» PROBLEM DESCRIPTION
Read through the entries below and return each line with the word "BuildHeap".
───── DATA RECORDS ─────
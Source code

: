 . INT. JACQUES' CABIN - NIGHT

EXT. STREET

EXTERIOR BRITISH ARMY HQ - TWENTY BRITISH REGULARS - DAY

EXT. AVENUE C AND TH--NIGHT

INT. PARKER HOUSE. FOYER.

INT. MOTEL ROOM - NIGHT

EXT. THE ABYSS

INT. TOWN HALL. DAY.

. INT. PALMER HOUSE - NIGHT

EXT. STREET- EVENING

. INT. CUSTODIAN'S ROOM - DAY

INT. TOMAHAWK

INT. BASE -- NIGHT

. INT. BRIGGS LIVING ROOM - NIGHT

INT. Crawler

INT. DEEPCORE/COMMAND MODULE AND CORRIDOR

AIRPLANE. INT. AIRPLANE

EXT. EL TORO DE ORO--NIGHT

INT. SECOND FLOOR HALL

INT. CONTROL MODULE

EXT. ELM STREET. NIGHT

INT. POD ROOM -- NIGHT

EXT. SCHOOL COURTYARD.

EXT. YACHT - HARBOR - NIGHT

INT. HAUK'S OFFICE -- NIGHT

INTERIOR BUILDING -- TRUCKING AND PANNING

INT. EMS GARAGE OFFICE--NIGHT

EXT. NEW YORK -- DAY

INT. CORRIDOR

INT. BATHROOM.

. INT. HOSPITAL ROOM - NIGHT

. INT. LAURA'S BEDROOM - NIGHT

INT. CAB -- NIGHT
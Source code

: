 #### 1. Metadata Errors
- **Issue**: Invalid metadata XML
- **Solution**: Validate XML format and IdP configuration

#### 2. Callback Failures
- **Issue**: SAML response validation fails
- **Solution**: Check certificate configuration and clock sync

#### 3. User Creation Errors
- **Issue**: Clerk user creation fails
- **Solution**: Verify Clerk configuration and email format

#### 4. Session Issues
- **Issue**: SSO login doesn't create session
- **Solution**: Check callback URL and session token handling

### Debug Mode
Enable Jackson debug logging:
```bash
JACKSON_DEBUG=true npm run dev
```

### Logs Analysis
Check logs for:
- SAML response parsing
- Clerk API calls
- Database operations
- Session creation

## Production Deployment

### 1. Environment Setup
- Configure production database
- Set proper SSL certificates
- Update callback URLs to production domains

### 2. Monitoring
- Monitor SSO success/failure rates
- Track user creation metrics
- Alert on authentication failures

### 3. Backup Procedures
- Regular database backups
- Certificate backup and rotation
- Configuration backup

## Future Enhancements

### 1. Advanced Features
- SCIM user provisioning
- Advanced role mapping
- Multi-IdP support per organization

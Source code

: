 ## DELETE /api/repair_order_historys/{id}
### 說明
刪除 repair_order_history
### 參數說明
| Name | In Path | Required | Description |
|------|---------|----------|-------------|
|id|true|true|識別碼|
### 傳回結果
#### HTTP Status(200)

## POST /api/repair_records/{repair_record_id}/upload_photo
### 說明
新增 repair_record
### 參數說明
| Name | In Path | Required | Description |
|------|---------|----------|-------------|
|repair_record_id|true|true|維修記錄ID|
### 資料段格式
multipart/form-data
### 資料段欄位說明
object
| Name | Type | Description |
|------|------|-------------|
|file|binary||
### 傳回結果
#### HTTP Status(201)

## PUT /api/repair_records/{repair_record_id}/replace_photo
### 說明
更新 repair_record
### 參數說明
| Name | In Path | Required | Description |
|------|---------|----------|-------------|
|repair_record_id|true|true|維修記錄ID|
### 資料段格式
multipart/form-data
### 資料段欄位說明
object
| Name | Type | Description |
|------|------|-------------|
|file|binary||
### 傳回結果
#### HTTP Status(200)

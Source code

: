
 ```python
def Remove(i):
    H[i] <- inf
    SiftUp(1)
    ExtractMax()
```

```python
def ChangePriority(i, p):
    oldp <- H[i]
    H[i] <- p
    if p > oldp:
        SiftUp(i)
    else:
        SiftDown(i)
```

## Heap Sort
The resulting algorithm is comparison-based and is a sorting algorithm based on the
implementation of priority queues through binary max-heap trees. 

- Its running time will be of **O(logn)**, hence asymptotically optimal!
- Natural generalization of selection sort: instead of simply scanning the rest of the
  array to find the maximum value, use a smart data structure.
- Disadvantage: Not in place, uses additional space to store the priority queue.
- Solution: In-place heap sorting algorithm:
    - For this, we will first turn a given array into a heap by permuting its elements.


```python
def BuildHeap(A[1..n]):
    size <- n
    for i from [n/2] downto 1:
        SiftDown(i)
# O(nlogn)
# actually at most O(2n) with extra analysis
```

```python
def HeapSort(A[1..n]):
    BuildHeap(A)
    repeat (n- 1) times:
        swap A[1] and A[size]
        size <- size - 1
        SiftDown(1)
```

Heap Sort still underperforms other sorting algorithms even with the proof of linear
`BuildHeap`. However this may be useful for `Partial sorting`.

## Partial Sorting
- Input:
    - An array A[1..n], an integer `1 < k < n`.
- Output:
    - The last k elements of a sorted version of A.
─────
» RESPONSE FOR THIS EXERCISE
def BuildHeap(A[1..n]):
    BuildHeap(A)
`BuildHeap`. However this may be useful for `Partial sorting`.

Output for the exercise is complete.